* EXERCISE OBJECTIVE *
Everything in the records must be copied exactly except the pictures.

* MATERIAL SUPPLIED *
*** Begin section ***
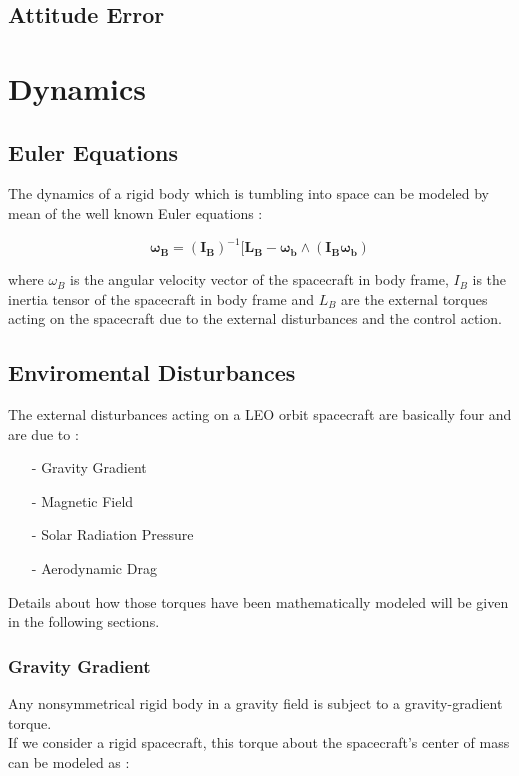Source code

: \documentclass[11pt,a4paper]{report}
\begin{document}
\subsection{Attitude Error}

\section{Dynamics}
\subsection{Euler Equations}
The dynamics of a rigid body which is tumbling into space can be modeled by mean of the well known Euler equations : 

\begin{equation}
  \mathbf{\omega_B} = \mathbf{(I_B)}^{-1} [\mathbf{L_B} - \mathbf{\omega_b}  \wedge (\mathbf{I_B} \mathbf{\omega_b})
\end{equation}

where \textbf{$\omega_B$} is the angular velocity vector of the spacecraft in body frame, \textbf{$I_B$} is the inertia tensor of the spacecraft in body frame and \textbf{$L_B$} are the external torques acting on the spacecraft due to the external disturbances and the control action.

\subsection{Enviromental Disturbances}
The external disturbances acting on a LEO orbit spacecraft are basically four and are due to :

\begin{itemize}
  \item[-] Gravity Gradient
  \item[-] Magnetic Field 
  \item[-] Solar Radiation Pressure
  \item[-] Aerodynamic Drag
\end{itemize}

Details about how those torques have been mathematically modeled will be given in the following sections.

\subsubsection{Gravity Gradient}
Any nonsymmetrical rigid body in a gravity field is subject to a gravity-gradient torque.\\
If we consider a rigid spacecraft, this torque about the spacecraft's center of mass can be modeled as :
\end{document}
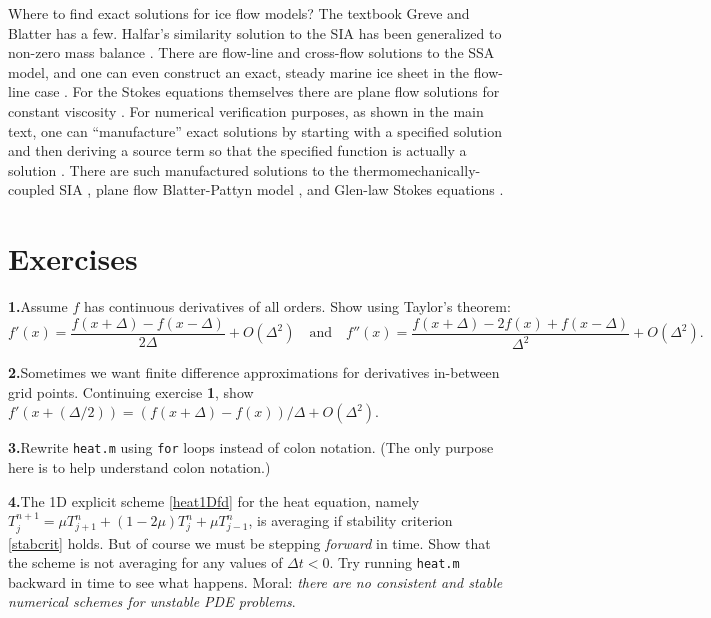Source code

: \documentclass[letterpaper,final,12pt,reqno]{amsart}
\begin{document}
Where to find exact solutions for ice flow models?  The textbook Greve and Blatter \cite{GreveBlatter2009} has a few.  Halfar's similarity solution to the SIA \cite{Halfar81,Halfar83} has been generalized to non-zero mass balance \cite{BLKCB}.  There are flow-line \cite{Bodvardsson,vanderVeen83} and cross-flow \cite{SchoofStream} solutions to the SSA model, and one can even construct an exact, steady marine ice sheet in the flow-line case \cite{Bueler2014exactmarine}.  For the Stokes equations themselves there are plane flow solutions for constant viscosity \cite{BaliseRaymond1985}.  For numerical verification purposes, as shown in the main text, one can ``manufacture'' exact solutions by starting with a specified solution and then deriving a source term so that the specified function is actually a solution \cite{Roache}.  There are such manufactured solutions to the thermomechanically-coupled SIA \cite{BBL}, plane flow Blatter-Pattyn model \cite{GlowinskiRappaz}, and Glen-law Stokes equations \cite{JouvetRappaz2011,Lengetal2012,SargentFastook2010}.

\footnotesize

\bigskip
\bigskip
%
%


\bigskip
\bigskip
\small
\section*{Exercises}

\newcommand{\exer}[2]{\medskip\noindent \textbf{#1.}\quad #2}

\exer{1}{Assume $f$ has continuous derivatives of all orders.  Show using Taylor's theorem:
  $$f'(x) = \frac{f(x+\Delta) - f(x-\Delta)}{2\Delta} + O(\Delta^2) \quad \text{and} \quad f''(x) = \frac{f(x+\Delta) - 2 f(x) + f(x-\Delta)}{\Delta^2} + O(\Delta^2).$$}

\exer{2}{Sometimes we want finite difference approximations for derivatives in-between grid points.  Continuing exercise \textbf{1}, show $f'(x+(\Delta/2)) = (f(x+\Delta) - f(x))/\Delta + O(\Delta^2)$.}

\exer{3}{Rewrite \texttt{heat.m} using \texttt{for} loops instead of colon notation.  (The only purpose here is to help understand colon notation.)}

\exer{4}{The 1D explicit scheme \eqref{heat1Dfd} for the heat equation, namely $T_j^{n+1} = \mu T_{j+1}^n + (1 - 2 \mu) T_j^n + \mu T_{j-1}^n$, is averaging if stability criterion \eqref{stabcrit} holds.  But of course we must be stepping \emph{forward} in time.  Show that the scheme is not averaging for any values of $\Delta t < 0$.  Try running \texttt{heat.m} backward in time to see what happens.  Moral: \emph{there are no consistent and stable numerical schemes for unstable PDE problems}.}
\end{document}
*** End section ***
* RESULT *
Source code

: \documentclass[11pt,a4paper]{report}
\begin{document}
\subsection{Attitude Error}

\section{Dynamics}
\subsection{Euler Equations}
The dynamics of a rigid body which is tumbling into space can be modeled by mean of the well known Euler equations : 

\begin{equation}
  \mathbf{\omega_B} = \mathbf{(I_B)}^{-1} [\mathbf{L_B} - \mathbf{\omega_b}  \wedge (\mathbf{I_B} \mathbf{\omega_b})
\end{equation}

where \textbf{$\omega_B$} is the angular velocity vector of the spacecraft in body frame, \textbf{$I_B$} is the inertia tensor of the spacecraft in body frame and \textbf{$L_B$} are the external torques acting on the spacecraft due to the external disturbances and the control action.

\subsection{Enviromental Disturbances}
The external disturbances acting on a LEO orbit spacecraft are basically four and are due to :

\begin{itemize}
  \item[-] Gravity Gradient
  \item[-] Magnetic Field 
  \item[-] Solar Radiation Pressure
  \item[-] Aerodynamic Drag
\end{itemize}

Details about how those torques have been mathematically modeled will be given in the following sections.

\subsubsection{Gravity Gradient}
Any nonsymmetrical rigid body in a gravity field is subject to a gravity-gradient torque.\\
If we consider a rigid spacecraft, this torque about the spacecraft's center of mass can be modeled as :
\end{document}
Source code

: \documentclass[letterpaper,final,12pt,reqno]{amsart}
\begin{document}
Where to find exact solutions for ice flow models?  The textbook Greve and Blatter \cite{GreveBlatter2009} has a few.  Halfar's similarity solution to the SIA \cite{Halfar81,Halfar83} has been generalized to non-zero mass balance \cite{BLKCB}.  There are flow-line \cite{Bodvardsson,vanderVeen83} and cross-flow \cite{SchoofStream} solutions to the SSA model, and one can even construct an exact, steady marine ice sheet in the flow-line case \cite{Bueler2014exactmarine}.  For the Stokes equations themselves there are plane flow solutions for constant viscosity \cite{BaliseRaymond1985}.  For numerical verification purposes, as shown in the main text, one can ``manufacture'' exact solutions by starting with a specified solution and then deriving a source term so that the specified function is actually a solution \cite{Roache}.  There are such manufactured solutions to the thermomechanically-coupled SIA \cite{BBL}, plane flow Blatter-Pattyn model \cite{GlowinskiRappaz}, and Glen-law Stokes equations \cite{JouvetRappaz2011,Lengetal2012,SargentFastook2010}.

\footnotesize

\bigskip
\bigskip
%
%


\bigskip
\bigskip
\small
\section*{Exercises}

\newcommand{\exer}[2]{\medskip\noindent \textbf{#1.}\quad #2}

\exer{1}{Assume $f$ has continuous derivatives of all orders.  Show using Taylor's theorem:
  $$f'(x) = \frac{f(x+\Delta) - f(x-\Delta)}{2\Delta} + O(\Delta^2) \quad \text{and} \quad f''(x) = \frac{f(x+\Delta) - 2 f(x) + f(x-\Delta)}{\Delta^2} + O(\Delta^2).$$}

\exer{2}{Sometimes we want finite difference approximations for derivatives in-between grid points.  Continuing exercise \textbf{1}, show $f'(x+(\Delta/2)) = (f(x+\Delta) - f(x))/\Delta + O(\Delta^2)$.}

\exer{3}{Rewrite \texttt{heat.m} using \texttt{for} loops instead of colon notation.  (The only purpose here is to help understand colon notation.)}

\exer{4}{The 1D explicit scheme \eqref{heat1Dfd} for the heat equation, namely $T_j^{n+1} = \mu T_{j+1}^n + (1 - 2 \mu) T_j^n + \mu T_{j-1}^n$, is averaging if stability criterion \eqref{stabcrit} holds.  But of course we must be stepping \emph{forward} in time.  Show that the scheme is not averaging for any values of $\Delta t < 0$.  Try running \texttt{heat.m} backward in time to see what happens.  Moral: \emph{there are no consistent and stable numerical schemes for unstable PDE problems}.}
\end{document}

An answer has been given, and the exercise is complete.